DATA FOR THE TASK:
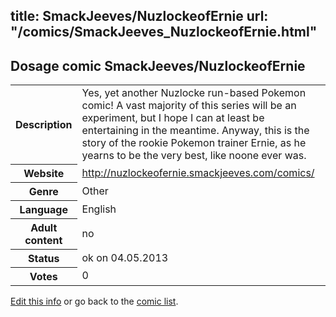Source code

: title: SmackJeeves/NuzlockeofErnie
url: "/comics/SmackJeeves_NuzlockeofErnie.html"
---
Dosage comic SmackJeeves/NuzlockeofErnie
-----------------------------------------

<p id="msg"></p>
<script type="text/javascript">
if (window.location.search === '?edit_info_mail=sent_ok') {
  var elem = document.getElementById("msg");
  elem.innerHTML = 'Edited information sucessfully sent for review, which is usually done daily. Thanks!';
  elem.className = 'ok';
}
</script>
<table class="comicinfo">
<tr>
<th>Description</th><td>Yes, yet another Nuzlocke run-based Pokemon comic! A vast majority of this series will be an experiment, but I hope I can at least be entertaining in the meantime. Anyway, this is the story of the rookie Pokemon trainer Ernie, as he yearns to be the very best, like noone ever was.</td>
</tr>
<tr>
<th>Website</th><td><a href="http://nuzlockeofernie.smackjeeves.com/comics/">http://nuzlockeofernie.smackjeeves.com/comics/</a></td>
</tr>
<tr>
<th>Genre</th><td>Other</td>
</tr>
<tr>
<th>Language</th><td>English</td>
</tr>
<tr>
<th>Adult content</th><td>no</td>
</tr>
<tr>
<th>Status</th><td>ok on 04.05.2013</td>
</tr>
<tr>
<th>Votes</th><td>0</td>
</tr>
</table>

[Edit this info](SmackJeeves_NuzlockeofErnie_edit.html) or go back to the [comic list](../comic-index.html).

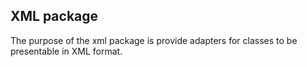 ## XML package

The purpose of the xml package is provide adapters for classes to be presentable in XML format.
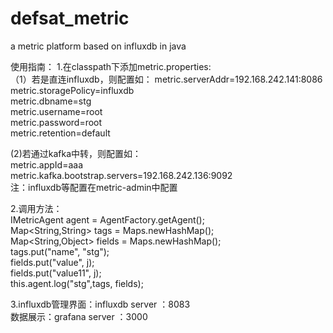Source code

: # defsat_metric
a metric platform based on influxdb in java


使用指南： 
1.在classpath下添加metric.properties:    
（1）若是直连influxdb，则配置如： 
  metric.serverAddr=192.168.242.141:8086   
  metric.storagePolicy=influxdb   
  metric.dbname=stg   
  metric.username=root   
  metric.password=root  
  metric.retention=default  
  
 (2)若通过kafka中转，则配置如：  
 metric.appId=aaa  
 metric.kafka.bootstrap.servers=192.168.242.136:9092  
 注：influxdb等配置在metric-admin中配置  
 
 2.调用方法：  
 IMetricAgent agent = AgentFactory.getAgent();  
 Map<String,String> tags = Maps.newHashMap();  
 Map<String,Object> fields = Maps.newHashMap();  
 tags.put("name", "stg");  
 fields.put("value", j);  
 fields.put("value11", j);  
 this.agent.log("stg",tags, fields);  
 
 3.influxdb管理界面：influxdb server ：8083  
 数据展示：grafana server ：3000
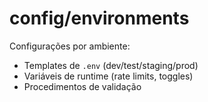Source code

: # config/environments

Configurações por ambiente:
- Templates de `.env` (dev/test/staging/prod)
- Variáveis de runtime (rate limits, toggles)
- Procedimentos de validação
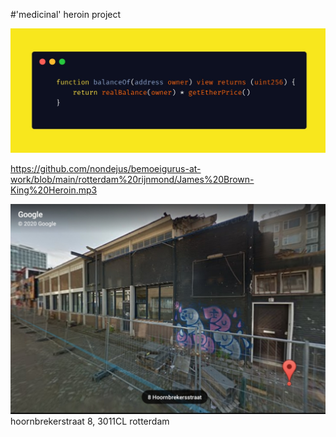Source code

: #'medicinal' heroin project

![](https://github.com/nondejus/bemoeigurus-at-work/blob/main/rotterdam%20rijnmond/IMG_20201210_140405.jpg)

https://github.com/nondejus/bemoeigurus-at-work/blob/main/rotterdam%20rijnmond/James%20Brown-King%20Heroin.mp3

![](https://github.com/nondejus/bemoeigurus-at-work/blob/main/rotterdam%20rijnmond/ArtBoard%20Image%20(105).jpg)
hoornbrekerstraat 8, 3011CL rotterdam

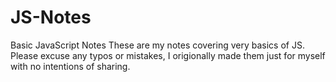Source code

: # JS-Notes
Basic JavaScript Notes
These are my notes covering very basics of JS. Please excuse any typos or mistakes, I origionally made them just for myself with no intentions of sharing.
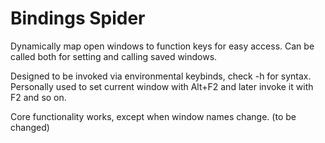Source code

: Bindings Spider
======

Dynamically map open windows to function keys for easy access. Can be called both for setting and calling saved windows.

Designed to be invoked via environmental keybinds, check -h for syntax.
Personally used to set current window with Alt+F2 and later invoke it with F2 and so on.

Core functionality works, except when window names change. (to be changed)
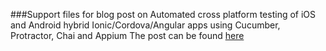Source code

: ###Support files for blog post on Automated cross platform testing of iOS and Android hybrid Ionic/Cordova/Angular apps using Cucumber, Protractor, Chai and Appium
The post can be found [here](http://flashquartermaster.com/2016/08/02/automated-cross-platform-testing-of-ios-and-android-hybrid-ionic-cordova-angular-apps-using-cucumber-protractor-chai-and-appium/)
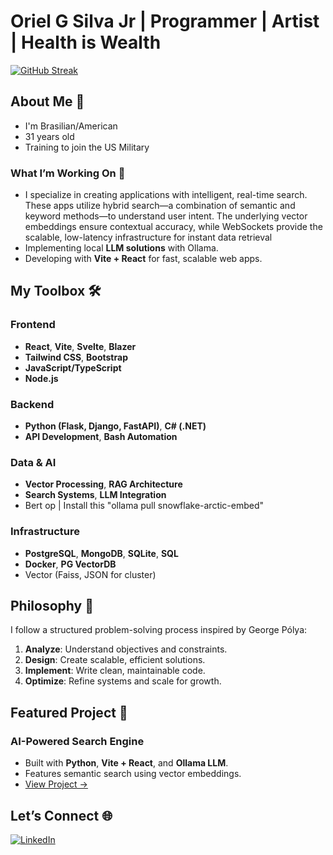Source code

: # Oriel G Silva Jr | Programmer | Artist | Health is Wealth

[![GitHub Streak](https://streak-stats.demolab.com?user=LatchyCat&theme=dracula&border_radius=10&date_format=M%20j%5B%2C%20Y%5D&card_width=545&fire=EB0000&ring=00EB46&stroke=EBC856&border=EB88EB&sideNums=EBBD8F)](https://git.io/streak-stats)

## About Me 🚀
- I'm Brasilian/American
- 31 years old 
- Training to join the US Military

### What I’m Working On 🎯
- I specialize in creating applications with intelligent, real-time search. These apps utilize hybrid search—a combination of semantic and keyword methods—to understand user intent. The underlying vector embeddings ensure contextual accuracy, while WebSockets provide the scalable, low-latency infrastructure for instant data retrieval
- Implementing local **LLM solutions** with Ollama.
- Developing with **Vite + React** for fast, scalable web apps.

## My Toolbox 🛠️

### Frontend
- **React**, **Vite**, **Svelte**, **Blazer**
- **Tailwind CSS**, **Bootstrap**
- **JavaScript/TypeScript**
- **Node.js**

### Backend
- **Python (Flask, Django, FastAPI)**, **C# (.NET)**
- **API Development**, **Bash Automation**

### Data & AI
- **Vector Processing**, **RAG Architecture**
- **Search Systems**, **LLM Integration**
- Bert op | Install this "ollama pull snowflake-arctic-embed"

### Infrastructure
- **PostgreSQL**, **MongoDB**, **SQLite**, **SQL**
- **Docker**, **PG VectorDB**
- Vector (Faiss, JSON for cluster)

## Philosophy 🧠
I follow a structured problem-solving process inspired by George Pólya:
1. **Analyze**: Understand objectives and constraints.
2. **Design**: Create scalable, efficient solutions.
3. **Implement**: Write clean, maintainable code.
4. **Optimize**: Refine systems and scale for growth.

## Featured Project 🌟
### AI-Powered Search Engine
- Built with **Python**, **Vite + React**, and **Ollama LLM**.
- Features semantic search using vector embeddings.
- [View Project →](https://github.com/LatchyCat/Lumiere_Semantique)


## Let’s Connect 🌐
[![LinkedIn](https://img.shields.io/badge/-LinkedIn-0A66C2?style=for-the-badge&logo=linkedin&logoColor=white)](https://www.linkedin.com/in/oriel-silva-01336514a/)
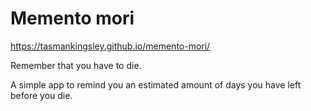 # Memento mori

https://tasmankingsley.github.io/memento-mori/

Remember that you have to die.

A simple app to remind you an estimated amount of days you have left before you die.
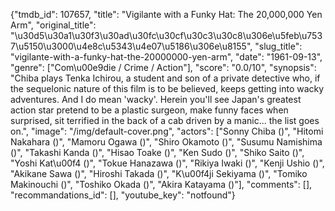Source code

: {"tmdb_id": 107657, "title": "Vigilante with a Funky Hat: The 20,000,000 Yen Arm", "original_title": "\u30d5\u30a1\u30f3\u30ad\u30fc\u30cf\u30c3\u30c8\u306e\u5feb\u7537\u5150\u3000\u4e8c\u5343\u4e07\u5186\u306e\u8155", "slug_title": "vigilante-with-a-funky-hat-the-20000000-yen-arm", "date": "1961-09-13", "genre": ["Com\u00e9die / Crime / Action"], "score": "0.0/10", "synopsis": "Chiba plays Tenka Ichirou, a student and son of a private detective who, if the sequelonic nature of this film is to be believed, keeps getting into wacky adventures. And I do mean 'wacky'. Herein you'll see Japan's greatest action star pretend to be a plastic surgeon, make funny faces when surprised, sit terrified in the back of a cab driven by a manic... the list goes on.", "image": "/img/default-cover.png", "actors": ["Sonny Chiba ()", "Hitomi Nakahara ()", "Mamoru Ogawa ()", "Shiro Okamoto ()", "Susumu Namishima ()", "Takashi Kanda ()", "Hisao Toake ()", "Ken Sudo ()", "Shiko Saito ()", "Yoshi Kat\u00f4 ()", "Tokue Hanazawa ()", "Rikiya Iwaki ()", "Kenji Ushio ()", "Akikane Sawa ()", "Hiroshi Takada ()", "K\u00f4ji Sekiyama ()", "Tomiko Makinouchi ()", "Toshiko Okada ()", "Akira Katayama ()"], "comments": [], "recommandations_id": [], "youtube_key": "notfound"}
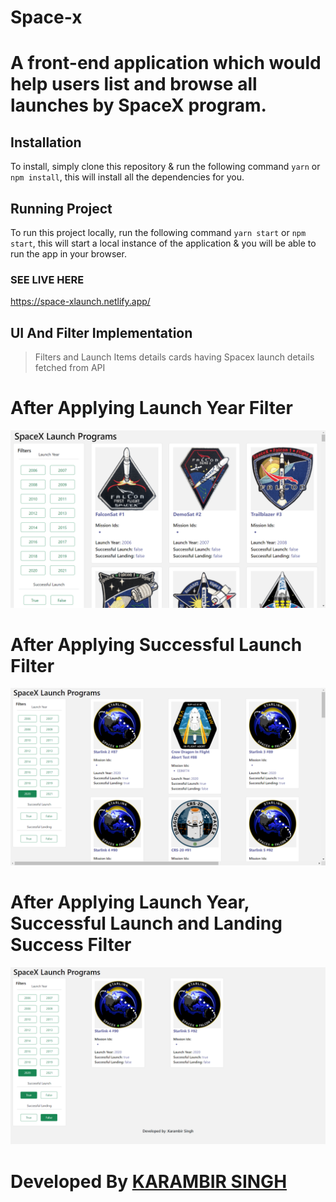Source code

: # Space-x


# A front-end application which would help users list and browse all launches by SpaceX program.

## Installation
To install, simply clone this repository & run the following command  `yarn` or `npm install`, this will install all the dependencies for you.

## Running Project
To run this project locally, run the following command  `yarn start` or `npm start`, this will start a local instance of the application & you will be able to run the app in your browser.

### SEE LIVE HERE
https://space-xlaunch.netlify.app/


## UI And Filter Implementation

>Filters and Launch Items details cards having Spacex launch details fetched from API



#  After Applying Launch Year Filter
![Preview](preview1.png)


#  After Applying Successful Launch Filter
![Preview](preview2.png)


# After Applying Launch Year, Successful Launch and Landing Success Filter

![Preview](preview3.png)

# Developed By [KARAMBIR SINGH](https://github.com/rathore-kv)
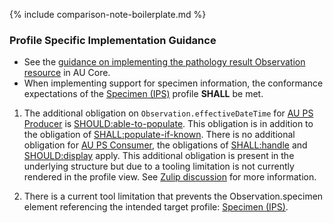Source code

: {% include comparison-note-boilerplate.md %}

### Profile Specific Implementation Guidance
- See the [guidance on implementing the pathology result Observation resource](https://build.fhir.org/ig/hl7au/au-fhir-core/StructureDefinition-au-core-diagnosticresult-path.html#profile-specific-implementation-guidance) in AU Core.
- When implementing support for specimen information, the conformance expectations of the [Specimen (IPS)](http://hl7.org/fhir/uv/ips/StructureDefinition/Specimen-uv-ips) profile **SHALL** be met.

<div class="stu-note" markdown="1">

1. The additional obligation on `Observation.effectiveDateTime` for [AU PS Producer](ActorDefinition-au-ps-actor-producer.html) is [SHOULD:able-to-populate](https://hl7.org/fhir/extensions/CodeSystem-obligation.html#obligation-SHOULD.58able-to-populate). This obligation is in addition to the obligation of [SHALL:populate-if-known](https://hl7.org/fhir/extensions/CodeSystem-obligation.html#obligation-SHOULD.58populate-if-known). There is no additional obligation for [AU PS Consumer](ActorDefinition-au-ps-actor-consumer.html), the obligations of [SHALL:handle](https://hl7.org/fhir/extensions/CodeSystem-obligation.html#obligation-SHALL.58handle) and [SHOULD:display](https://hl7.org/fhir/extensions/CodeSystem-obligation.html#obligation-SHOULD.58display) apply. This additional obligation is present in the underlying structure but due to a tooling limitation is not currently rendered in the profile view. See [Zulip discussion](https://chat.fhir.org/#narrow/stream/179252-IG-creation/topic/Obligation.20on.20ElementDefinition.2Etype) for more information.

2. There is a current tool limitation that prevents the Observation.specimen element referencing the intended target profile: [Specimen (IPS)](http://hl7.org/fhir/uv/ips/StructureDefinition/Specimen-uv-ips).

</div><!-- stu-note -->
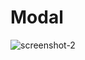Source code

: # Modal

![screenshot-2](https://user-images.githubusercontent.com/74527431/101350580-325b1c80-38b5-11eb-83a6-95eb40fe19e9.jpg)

INSTRUCTIONS FOR THE TASK: From the listing above, copy every line that holds the string "Successful".

EXERCISE RESPONSE:
#  After Applying Successful Launch Filter
# After Applying Launch Year, Successful Launch and Landing Success Filter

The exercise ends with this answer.